I have loved theater as long as I can remember, wholeheartedly. I knew that’s what I wanted to do with my life. No matter where I ended up, I wanted to be behind the curtain, on the stage, anywhere I needed to be. I wanted to give people the feeling that theater gave to me. And that feeling never went away, even when depressed and done with life, ready to go, all I found myself doing was trying to take of the people around me.

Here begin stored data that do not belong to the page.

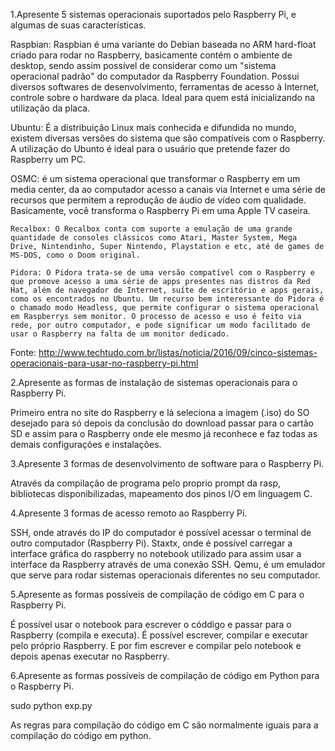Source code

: 1.Apresente 5 sistemas operacionais suportados pelo Raspberry Pi, e algumas de suas características.

Raspbian: Raspbian é uma variante do Debian baseada no ARM hard-float criado para rodar no Raspberry, basicamente contém o ambiente de desktop, sendo assim possível de considerar como um "sistema operacional padrão" do computador da Raspberry Foundation. Possui diversos softwares de desenvolvimento, ferramentas de acesso à Internet, controle sobre o hardware da placa. Ideal para quem está inicializando na utilização da placa.

Ubuntu: É a distribuição Linux mais conhecida e difundida no mundo, existem diversas versões do sistema que são compatíveis com o Raspberry. A utilização do Ubunto é ideal para o usuário que pretende fazer do Raspberry um PC.

OSMC: é um sistema operacional que transformar o Raspberry em um media center, da ao computador acesso a canais via Internet e uma série de recursos que permitem a reprodução de áudio de vídeo com qualidade. Basicamente, você transforma o Raspberry Pi em uma Apple TV caseira.

	Recalbox: O Recalbox conta com suporte a emulação de uma grande quantidade de consoles clássicos como Atari, Master System, Mega Drive, Nintendinho, Super Nintendo, Playstation e etc, até de games de MS-DOS, como o Doom original. 

	Pidora: O Pidora trata-se de uma versão compatível com o Raspberry e que promove acesso a uma série de apps presentes nas distros da Red Hat, além de navegador de Internet, suíte de escritório e apps gerais, como os encontrados no Ubuntu. Um recurso bem interessante do Pidora é o chamado modo Headless, que permite configurar o sistema operacional em Raspberrys sem monitor. O processo de acesso e uso é feito via rede, por outro computador, e pode significar um modo facilitado de usar o Raspberry na falta de um monitor dedicado.


  Fonte: http://www.techtudo.com.br/listas/noticia/2016/09/cinco-sistemas-operacionais-para-usar-no-raspberry-pi.html

2.Apresente as formas de instalação de sistemas operacionais para o Raspberry Pi.

Primeiro entra no site do Raspberry e lá seleciona a imagem (.iso) do SO desejado para só depois da conclusão do download passar para o cartão SD e assim para o Raspberry onde ele mesmo já reconhece e faz todas as demais configurações e instalações.

3.Apresente 3 formas de desenvolvimento de software para o Raspberry Pi.

Através da compilação de programa pelo proprio prompt da rasp, bibliotecas disponibilizadas, mapeamento dos pinos I/O em linguagem C.

4.Apresente 3 formas de acesso remoto ao Raspberry Pi.

SSH, onde através do IP do computador é possível acessar o terminal de outro computador (Raspberry Pi). Staxtx, onde é possível carregar a interface gráfica do raspberry no notebook utilizado para assim usar a interface da Raspberry através de uma conexão SSH. Qemu, é um emulador que serve para rodar sistemas operacionais diferentes no seu computador.

5.Apresente as formas possíveis de compilação de código em C para o Raspberry Pi.

É possível usar o notebook para escrever o códdigo e passar para o Raspberry (compila e executa). É possível escrever, compilar e executar pelo próprio Raspberry. E por fim escrever e compilar pelo notebook e depois apenas executar no Raspberry.

6.Apresente as formas possíveis de compilação de código em Python para o Raspberry Pi.

sudo python exp.py

As regras para compilação do código em C são normalmente iguais para a compilação do código em python.
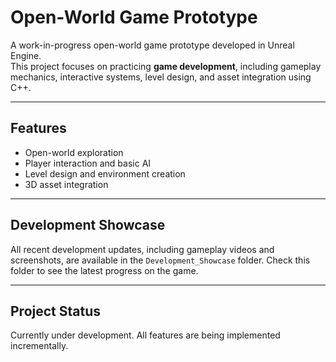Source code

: # Open-World Game Prototype

A work-in-progress open-world game prototype developed in Unreal Engine.  
This project focuses on practicing **game development**, including gameplay mechanics, interactive systems, level design, and asset integration using C++.

---

## Features
- Open-world exploration  
- Player interaction and basic AI  
- Level design and environment creation  
- 3D asset integration

---

## Development Showcase

All recent development updates, including gameplay videos and screenshots, are available in the `Development_Showcase` folder. Check this folder to see the latest progress on the game.

---

## Project Status
Currently under development. All features are being implemented incrementally.  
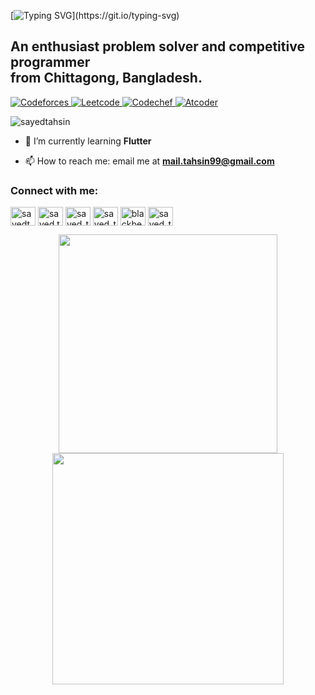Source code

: [![Typing SVG](https://readme-typing-svg.herokuapp.com?font=consolas&color=%234DF79A&height=30&lines=HI+there%2C+I'm+Sayed_Tahsinoor_Rahman!)](https://git.io/typing-svg)
<h2 align="Left">An enthusiast problem solver and competitive programmer <br> from Chittagong, Bangladesh.</h2>

<a href="https://codeforces.com/profile/Blackbeard99">
    <img alt="Codeforces" src="https://cp-logo.vercel.app/codeforces/"/>
</a>
<a href="https://leetcode.com/Sayed_Tahsin/">
    <img alt="Leetcode" src="https://cp-logo.vercel.app/leetcode/Sayed_Tahsin"/>
</a>
<a href="https://www.codechef.com/users/sayed_tahsin">
    <img alt="Codechef" src="https://cp-logo.vercel.app/codechef/sayed_tahsin"/>
</a>
<a href="https://atcoder.jp/users/Blackbeard">
    <img alt="Atcoder" src="https://cp-logo.vercel.app/atcoder/Blackbeard"/>
</a>
<p align="left"> <img src="https://komarev.com/ghpvc/?username=sayedtahsin&label=Profile%20views&color=0e75b6&style=plastic" alt="sayedtahsin" /> </p>


- 🌱 I’m currently learning **Flutter**

- 📫 How to reach me: email me at **mail.tahsin99@gmail.com**


<h3 align="left">Connect with me:</h3>
<p align="left">
<a href="https://linkedin.com/in/sayedtahsin" target="blank"><img align="center" src="https://raw.githubusercontent.com/rahuldkjain/github-profile-readme-generator/master/src/images/icons/Social/linked-in-alt.svg" alt="sayedtahsin" height="30" width="40" /></a>
<a href="https://fb.com/sayed.tahsin.7146" target="blank"><img align="center" src="https://raw.githubusercontent.com/rahuldkjain/github-profile-readme-generator/master/src/images/icons/Social/facebook.svg" alt="sayed.tahsin.7146" height="30" width="40" /></a>
<a href="https://instagram.com/sayed_tahsin_" target="blank"><img align="center" src="https://raw.githubusercontent.com/rahuldkjain/github-profile-readme-generator/master/src/images/icons/Social/instagram.svg" alt="sayed_tahsin_" height="30" width="40" /></a>
<a href="https://www.codechef.com/users/sayed_tahsin" target="blank"><img align="center" src="https://cdn.jsdelivr.net/npm/simple-icons@3.1.0/icons/codechef.svg" alt="sayed_tahsin" height="30" width="40" /></a>
<a href="https://codeforces.com/profile/blackbeard99" target="blank"><img align="center" src="https://raw.githubusercontent.com/rahuldkjain/github-profile-readme-generator/master/src/images/icons/Social/codeforces.svg" alt="blackbeard99" height="30" width="40" /></a>
<a href="https://www.leetcode.com/sayed_tahsin" target="blank"><img align="center" src="https://raw.githubusercontent.com/rahuldkjain/github-profile-readme-generator/master/src/images/icons/Social/leet-code.svg" alt="sayed_tahsin" height="30" width="40" /></a>
</p>
<p align = "center">
  <img src = "https://github-readme-stats.vercel.app/api?username=SayedTahsin&show_icons=true&theme=bear" width = 350>
  <img src = "https://streak-stats.demolab.com?user=SayedTahsin&theme=dark" width = 370>

</p>

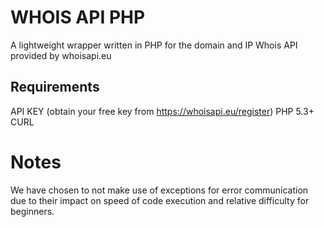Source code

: # WHOIS API PHP
A lightweight wrapper written in PHP for the domain and IP Whois API provided by whoisapi.eu


## Requirements
API KEY (obtain your free key from https://whoisapi.eu/register)
PHP 5.3+
CURL

# Notes
We have chosen to not make use of exceptions for error communication due to their impact on speed of code execution and relative difficulty for beginners.
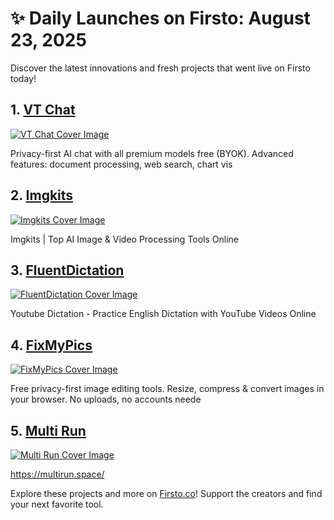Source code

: # ✨ Daily Launches on Firsto: August 23, 2025

Discover the latest innovations and fresh projects that went live on Firsto today!

## 1. [VT Chat](https://firsto.co/projects/vt-chat)

[![VT Chat Cover Image](https://607255gt6f.ufs.sh/f/ViZtN9dvJxPtRxpu8QHxh3QudU68iJNCsg4OfWyTonb9rjR1)](https://firsto.co/projects/vt-chat)

 Privacy-first AI chat with all premium models free (BYOK). Advanced features: document processing, web search, chart vis



## 2. [Imgkits](https://firsto.co/projects/imgkits)

[![Imgkits Cover Image](https://607255gt6f.ufs.sh/f/ViZtN9dvJxPtIzxZEp0VDznwxuOWP589Y1sr7C0AItmyGf46)](https://firsto.co/projects/imgkits)

 Imgkits | Top AI Image & Video Processing Tools Online 



## 3. [FluentDictation](https://firsto.co/projects/fluentdictation)

[![FluentDictation Cover Image](https://607255gt6f.ufs.sh/f/ViZtN9dvJxPtN26LiYznAMhmfkr426E1zZIHVDYQ7XcGwOa5)](https://firsto.co/projects/fluentdictation)

 Youtube Dictation - Practice English Dictation with YouTube Videos Online



## 4. [FixMyPics](https://firsto.co/projects/fixmypics)

[![FixMyPics Cover Image](https://607255gt6f.ufs.sh/f/ViZtN9dvJxPtUHwtKyoAhd05FXV9RrPJ1GtBA7HcTfy32emw)](https://firsto.co/projects/fixmypics)

 Free privacy-first image editing tools. Resize, compress & convert images in your browser. No uploads, no accounts neede



## 5. [Multi Run](https://firsto.co/projects/multi-run)

[![Multi Run Cover Image](https://607255gt6f.ufs.sh/f/ViZtN9dvJxPti8mBDi1MDZOILPbmJT8X5eyotjdVN0af4gFB)](https://firsto.co/projects/multi-run)

 https://multirun.space/




Explore these projects and more on [Firsto.co](https://firsto.co)! Support the creators and find your next favorite tool.
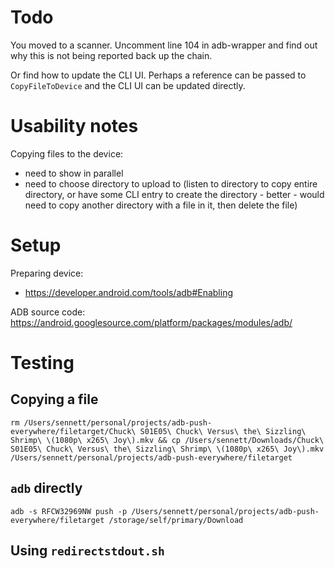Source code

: # Todo

You moved to a scanner.  Uncomment line 104 in adb-wrapper and find out why this is not being reported back up the chain.

Or find how to update the CLI UI.  Perhaps a reference can be passed to `CopyFileToDevice` and the CLI UI can be updated directly. 

# Usability notes

Copying files to the device:

- need to show in parallel
- need to choose directory to upload to (listen to directory to copy entire directory, or have some CLI entry to create the directory - better - would need to copy another directory with a file in it, then delete the file)


# Setup

Preparing device:

- https://developer.android.com/tools/adb#Enabling

ADB source code: https://android.googlesource.com/platform/packages/modules/adb/

# Testing

## Copying a file

`rm /Users/sennett/personal/projects/adb-push-everywhere/filetarget/Chuck\ S01E05\ Chuck\ Versus\ the\ Sizzling\ Shrimp\ \(1080p\ x265\ Joy\).mkv && cp /Users/sennett/Downloads/Chuck\ S01E05\ Chuck\ Versus\ the\ Sizzling\ Shrimp\ \(1080p\ x265\ Joy\).mkv /Users/sennett/personal/projects/adb-push-everywhere/filetarget`

## `adb` directly

`adb -s RFCW32969NW push -p /Users/sennett/personal/projects/adb-push-everywhere/filetarget /storage/self/primary/Download`

## Using `redirectstdout.sh`

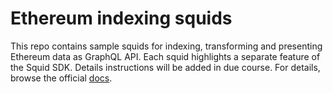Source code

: # Ethereum indexing squids

This repo contains sample squids for indexing, transforming and presenting Ethereum data as GraphQL API. Each squid highlights a separate feature of the Squid SDK.
Details instructions will be added in due course. For details, browse the official [docs](https://docs.subsquid.io).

My freshman year of high school, I got my chance to finally take theater classes. I did not realize how truly shy and self-conscious I was until I tried to play the improv games and good god I stood there looking like a deer in the headlights with no clue of what I should have been doing. I remember struggling for the entire year, trying to figure out how to break that habit, I watched the plays, I constantly went to my teacher for guidance, I reached out to the students in the production and made friends to do whatever I could. Those friends turned into mentors and some of the most important relationships in my life.

When it came time for my sophomore year of high school, I took a readers theater course thinking, “Maybe focusing on the top half of my body would let me cancel out the world around me.” I wasn’t entirely wrong. I remember the exact moment that I realized that the only thing that mattered up on a stage was following through. We were performing a version of ‘Chicken Little’ when my teacher stopped us and went through one by one asking all of us to act as our assigned animals. Of course, as Chicken Little, she made me strut my stuff around the little black box squawking and flapping like it was nobody's business. And when the fire alarm went off she made me keep it up until everyone was out of the room but the two of us. I wasn’t one bit embarrassed to do anything after that.

When I wasn’t writing a new script for an assignment or rehearsing, I’d volunteered to clean the theater head to toe, repaint sets, reorganize a costume closet, put the dressing room back together, mop the floor that was impossible to keep clean, picking up backstage the day after a show. I did anything asked of me, while managing to audition for every show, and maintain my grades (badly), in hopes that maybe it would get me somewhere. Then came the day where the running show needed extra hands to run the spotlights during the shows. Needless to say, I volunteered and was lucky enough to have the support from the friends I’d gone out of my way to make. Like everything else I did for the teacher, I went out of my way to make her job and the crew’s as easy as possible. From there on out, she knew I was willing to help in any way possible, even happily doing the grunt work, if I’d manage to get on her good side.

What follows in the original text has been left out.